Under the terms of the amended and restated agreement, we received a $10 million extension fee from Celgene in return for an option to individually license global rights for two of the targets and ex-U.S. rights for the third target. Celgene has the right to exercise its option with respect to each of the targets at the time of the IND filing for an additional pre-specified license payment. In addition, Epizyme will be responsible for leading and funding development for each target candidate through Phase 1 clinical trials. Following the completion of Phase 1, if Celgene chooses to continue its license for a specific target, it may do so by making an additional pre-specified payment.
We may earn total potential milestones of up to $610 million on the three targets, including up to $75 million in development milestones and license fees, $365 million in regulatory milestones, and $170 million in sales milestones. We also may earn a royalty of up to a low double-digit percentage on worldwide net sales for two of the product candidates, and on ex-U.S. net sales for the third product candidate.
For pinometostat, we may earn total potential milestones of up to $35 million in remaining potential clinical milestones and up to $100 million in potential regulatory milestones, plus royalties to a mid-teen percentage on ex-U.S. net sales.
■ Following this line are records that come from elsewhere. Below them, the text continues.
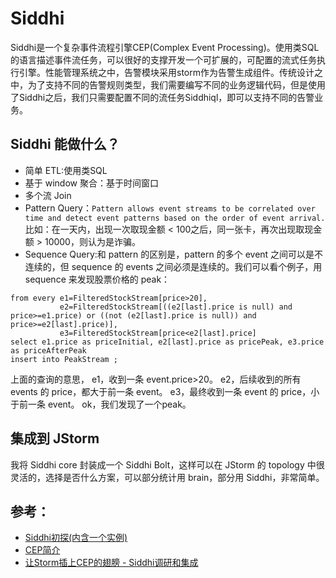 # Siddhi
Siddhi是一个复杂事件流程引擎CEP(Complex Event Processing)。使用类SQL的语言描述事件流任务，可以很好的支撑开发一个可扩展的，可配置的流式任务执行引擎。性能管理系统之中，告警模块采用storm作为告警生成组件。传统设计之中，为了支持不同的告警规则类型，我们需要编写不同的业务逻辑代码，但是使用了Siddhi之后，我们只需要配置不同的流任务Siddhiql，即可以支持不同的告警业务。

## Siddhi 能做什么？

- 简单 ETL:使用类SQL
- 基于 window 聚合：基于时间窗口
- 多个流 Join
- Pattern Query：`Pattern allows event streams to be correlated over time and detect event patterns based on the order of event arrival.`比如：在一天内，出现一次取现金额 < 100之后，同一张卡，再次出现取现金额 > 10000，则认为是诈骗。
- Sequence Query:和 pattern 的区别是，pattern 的多个 event 之间可以是不连续的，但 sequence 的 events 之间必须是连续的。我们可以看个例子，用sequence 来发现股票价格的 peak：

```
from every e1=FilteredStockStream[price>20], 
           e2=FilteredStockStream[((e2[last].price is null) and price>=e1.price) or ((not (e2[last].price is null)) and price>=e2[last].price)],
           e3=FilteredStockStream[price<e2[last].price] 
select e1.price as priceInitial, e2[last].price as pricePeak, e3.price as priceAfterPeak 
insert into PeakStream ;
```
上面的查询的意思， 
e1，收到一条 event.price>20。
e2，后续收到的所有 events 的 price，都大于前一条 event。
e3，最终收到一条 event 的 price，小于前一条 event。
ok，我们发现了一个peak。

## 集成到 JStorm
我将 Siddhi core 封装成一个 Siddhi Bolt，这样可以在 JStorm 的 topology 中很灵活的，选择是否什么方案，可以部分统计用 brain，部分用 Siddhi，非常简单。

## 参考：
- [Siddhi初探(内含一个实例)](https://www.cnblogs.com/coshaho/p/7051126.html)
- [CEP简介](https://www.cnblogs.com/XzcBlog/p/4468679.html)
- [让Storm插上CEP的翅膀 - Siddhi调研和集成](http://doc.okbase.net/fxjwind/archive/195904.html)

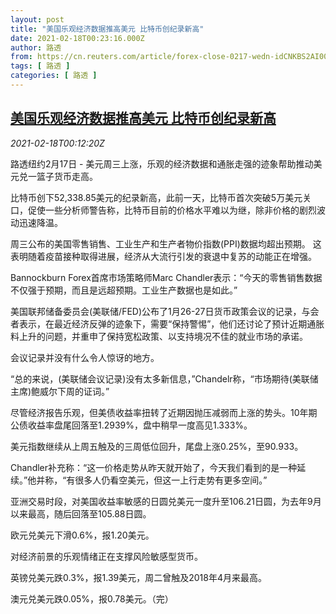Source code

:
 ```yaml
---
layout: post
title: "美国乐观经济数据推高美元 比特币创纪录新高"
date: 2021-02-18T00:23:16.000Z
author: 路透
from: https://cn.reuters.com/article/forex-close-0217-wedn-idCNKBS2AI00V
tags: [ 路透 ]
categories: [ 路透 ]
---
```

<!--1613607796000-->
[美国乐观经济数据推高美元 比特币创纪录新高](https://cn.reuters.com/article/forex-close-0217-wedn-idCNKBS2AI00V)
------

<div>
<div><i>2021-02-18T00:12:20Z</i></div><p>路透纽约2月17日 - 美元周三上涨，乐观的经济数据和通胀走强的迹象帮助推动美元兑一篮子货币走高。</p><p>比特币创下52,338.85美元的纪录新高，此前一天，比特币首次突破5万美元关口，促使一些分析师警告称，比特币目前的价格水平难以为继，除非价格的剧烈波动迅速降温。</p><p>周三公布的美国零售销售、工业生产和生产者物价指数(PPI)数据均超出预期。 这表明随着疫苗接种取得进展，经济从大流行引发的衰退中复苏的动能正在增强。</p><p>Bannockburn Forex首席市场策略师Marc Chandler表示：“今天的零售销售数据不仅强于预期，而且是远超预期。工业生产数据也是如此。”</p><p>美国联邦储备委员会(美联储/FED)公布了1月26-27日货币政策会议的记录，与会者表示，在最近经济反弹的迹象下，需要“保持警惕”，他们还讨论了预计近期通胀料上升的问题，并重申了保持宽松政策、以支持境况不佳的就业市场的承诺。</p><p>会议记录并没有什么令人惊讶的地方。</p><p>“总的来说，(美联储会议记录)没有太多新信息，”Chandelr称，“市场期待(美联储主席)鲍威尔下周的证词。”</p><p>尽管经济报告乐观，但美债收益率扭转了近期因抛压减弱而上涨的势头。10年期公债收益率盘尾回落至1.2939%，盘中稍早一度高见1.333%。</p><p>美元指数继续从上周五触及的三周低位回升，尾盘上涨0.25%，至90.933。</p><p>Chandler补充称：“这一价格走势从昨天就开始了，今天我们看到的是一种延续。”他并称，“有很多人仍看空美元，但这一上行走势有更多空间。”</p><p>亚洲交易时段，对美国收益率敏感的日圆兑美元一度升至106.21日圆，为去年9月以来最高，随后回落至105.88日圆。</p><p>欧元兑美元下滑0.6%，报1.20美元。</p><p>对经济前景的乐观情绪正在支撑风险敏感型货币。</p><p>英镑兑美元跌0.3%，报1.39美元，周二曾触及2018年4月来最高。</p><p>澳元兑美元跌0.05%，报0.78美元。（完）</p>
</div>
In January 2011, we entered into a collaboration and license agreement with GSK to discover, develop and commercialize novel small molecule HMT inhibitors directed to three targets from our product platform. Under the agreement, we received an upfront payment of $20 million. In addition, we have received a $3 million payment upon the execution of an agreement amendment, $6 million of fixed research funding, $9 million in research funding payments and $15 million in milestone payments and are eligible to receive up to $620 million in additional milestone payments, comprising aggregate research, development and regulatory milestone payments of up to $402 million and sales-based milestone payments of up to $218 million. In addition, GSK is required to pay us royalties on worldwide net product sales.